Supplied entries
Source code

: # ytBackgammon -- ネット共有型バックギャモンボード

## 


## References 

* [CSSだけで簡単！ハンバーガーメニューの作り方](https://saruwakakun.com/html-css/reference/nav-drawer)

Work request
Reproduce the records above in full and with exact wording.

Your solution
Source code

: # ytBackgammon -- ネット共有型バックギャモンボード

## 


## References 

* [CSSだけで簡単！ハンバーガーメニューの作り方](https://saruwakakun.com/html-css/reference/nav-drawer)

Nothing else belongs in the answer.